[Collected data]

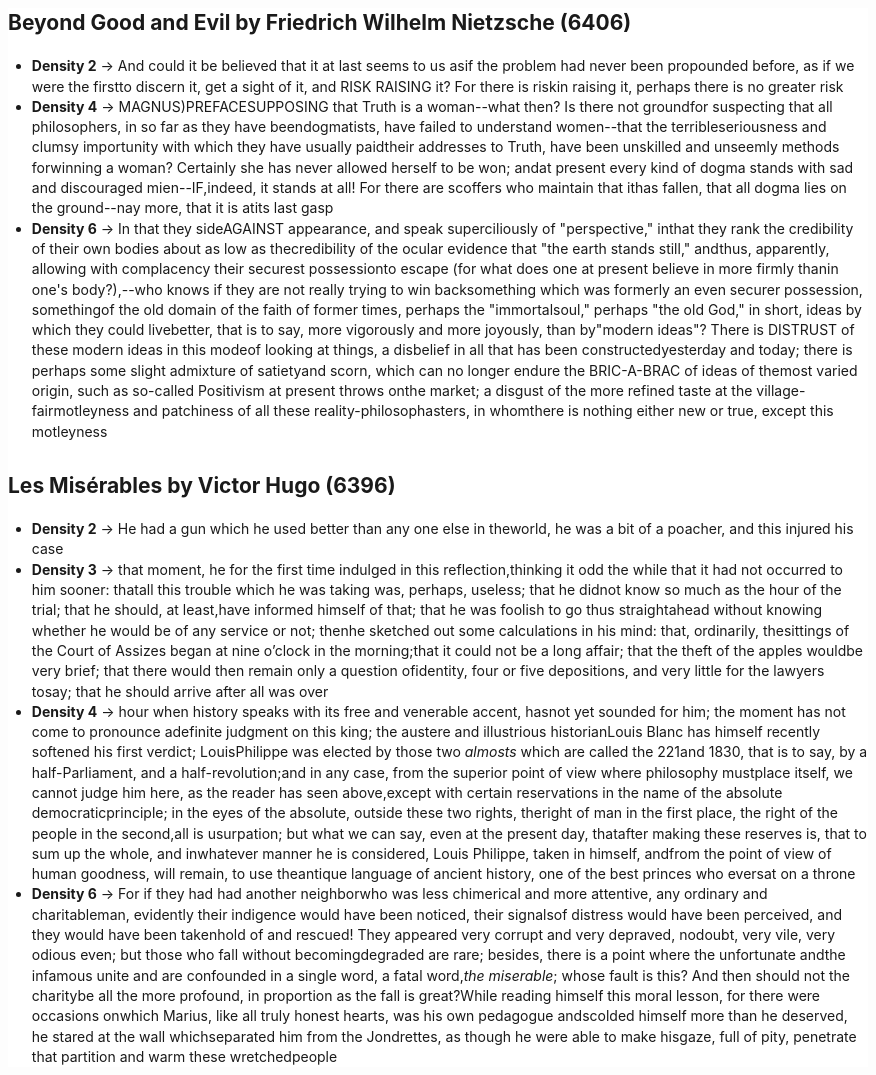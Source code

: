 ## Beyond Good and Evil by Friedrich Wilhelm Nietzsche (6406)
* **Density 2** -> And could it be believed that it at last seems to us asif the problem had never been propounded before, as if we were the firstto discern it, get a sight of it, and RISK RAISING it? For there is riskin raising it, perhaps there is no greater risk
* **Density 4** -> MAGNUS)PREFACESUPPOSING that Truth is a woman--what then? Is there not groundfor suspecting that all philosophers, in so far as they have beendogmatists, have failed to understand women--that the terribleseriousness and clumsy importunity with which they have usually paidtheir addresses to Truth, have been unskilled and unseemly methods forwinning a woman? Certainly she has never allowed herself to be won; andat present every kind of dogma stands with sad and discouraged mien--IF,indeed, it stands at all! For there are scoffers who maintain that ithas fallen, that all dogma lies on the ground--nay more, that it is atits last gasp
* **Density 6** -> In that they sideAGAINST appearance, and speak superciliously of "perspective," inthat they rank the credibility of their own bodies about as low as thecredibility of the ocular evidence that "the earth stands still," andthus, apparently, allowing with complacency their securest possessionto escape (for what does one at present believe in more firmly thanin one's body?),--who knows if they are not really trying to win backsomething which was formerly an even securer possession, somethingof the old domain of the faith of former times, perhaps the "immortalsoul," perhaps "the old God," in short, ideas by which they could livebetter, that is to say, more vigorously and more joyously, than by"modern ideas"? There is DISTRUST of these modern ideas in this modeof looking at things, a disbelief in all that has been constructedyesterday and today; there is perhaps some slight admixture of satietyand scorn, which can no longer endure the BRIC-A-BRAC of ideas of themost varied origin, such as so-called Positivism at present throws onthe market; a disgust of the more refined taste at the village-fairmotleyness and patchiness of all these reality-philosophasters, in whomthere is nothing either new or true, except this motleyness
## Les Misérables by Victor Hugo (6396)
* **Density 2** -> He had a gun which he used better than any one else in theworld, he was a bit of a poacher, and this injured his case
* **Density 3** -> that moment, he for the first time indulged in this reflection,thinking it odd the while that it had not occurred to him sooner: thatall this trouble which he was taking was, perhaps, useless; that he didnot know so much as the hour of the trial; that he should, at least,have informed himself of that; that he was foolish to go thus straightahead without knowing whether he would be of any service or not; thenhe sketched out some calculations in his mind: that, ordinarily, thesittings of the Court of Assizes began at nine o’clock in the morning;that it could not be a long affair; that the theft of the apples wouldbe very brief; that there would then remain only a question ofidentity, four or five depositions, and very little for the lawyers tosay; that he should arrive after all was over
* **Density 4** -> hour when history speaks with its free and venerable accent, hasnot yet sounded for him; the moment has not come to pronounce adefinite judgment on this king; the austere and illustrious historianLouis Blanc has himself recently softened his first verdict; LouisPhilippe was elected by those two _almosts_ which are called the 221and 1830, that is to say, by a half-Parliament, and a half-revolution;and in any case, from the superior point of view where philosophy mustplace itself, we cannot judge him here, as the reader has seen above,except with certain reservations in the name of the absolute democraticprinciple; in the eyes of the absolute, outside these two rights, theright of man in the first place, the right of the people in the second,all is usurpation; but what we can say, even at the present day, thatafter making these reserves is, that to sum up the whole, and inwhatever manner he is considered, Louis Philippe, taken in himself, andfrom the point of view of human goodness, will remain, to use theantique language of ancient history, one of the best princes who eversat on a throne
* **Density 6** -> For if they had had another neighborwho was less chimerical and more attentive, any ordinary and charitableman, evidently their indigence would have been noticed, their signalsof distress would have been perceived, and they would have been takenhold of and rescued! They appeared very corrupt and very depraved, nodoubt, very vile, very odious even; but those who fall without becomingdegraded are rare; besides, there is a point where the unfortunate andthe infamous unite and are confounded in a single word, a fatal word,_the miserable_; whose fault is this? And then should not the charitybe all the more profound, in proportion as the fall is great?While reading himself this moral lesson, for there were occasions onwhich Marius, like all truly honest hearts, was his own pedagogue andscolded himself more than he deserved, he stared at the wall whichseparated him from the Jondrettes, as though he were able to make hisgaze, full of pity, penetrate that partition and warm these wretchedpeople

▶ [Directions]: From the records above, transcribe exactly the run of lines that opens with the line holding "except this motleyness" and closes with the line holding "injured his case", both included.

▶ [Written solution]:
* **Density 6** -> In that they sideAGAINST appearance, and speak superciliously of "perspective," inthat they rank the credibility of their own bodies about as low as thecredibility of the ocular evidence that "the earth stands still," andthus, apparently, allowing with complacency their securest possessionto escape (for what does one at present believe in more firmly thanin one's body?),--who knows if they are not really trying to win backsomething which was formerly an even securer possession, somethingof the old domain of the faith of former times, perhaps the "immortalsoul," perhaps "the old God," in short, ideas by which they could livebetter, that is to say, more vigorously and more joyously, than by"modern ideas"? There is DISTRUST of these modern ideas in this modeof looking at things, a disbelief in all that has been constructedyesterday and today; there is perhaps some slight admixture of satietyand scorn, which can no longer endure the BRIC-A-BRAC of ideas of themost varied origin, such as so-called Positivism at present throws onthe market; a disgust of the more refined taste at the village-fairmotleyness and patchiness of all these reality-philosophasters, in whomthere is nothing either new or true, except this motleyness
## Les Misérables by Victor Hugo (6396)
* **Density 2** -> He had a gun which he used better than any one else in theworld, he was a bit of a poacher, and this injured his case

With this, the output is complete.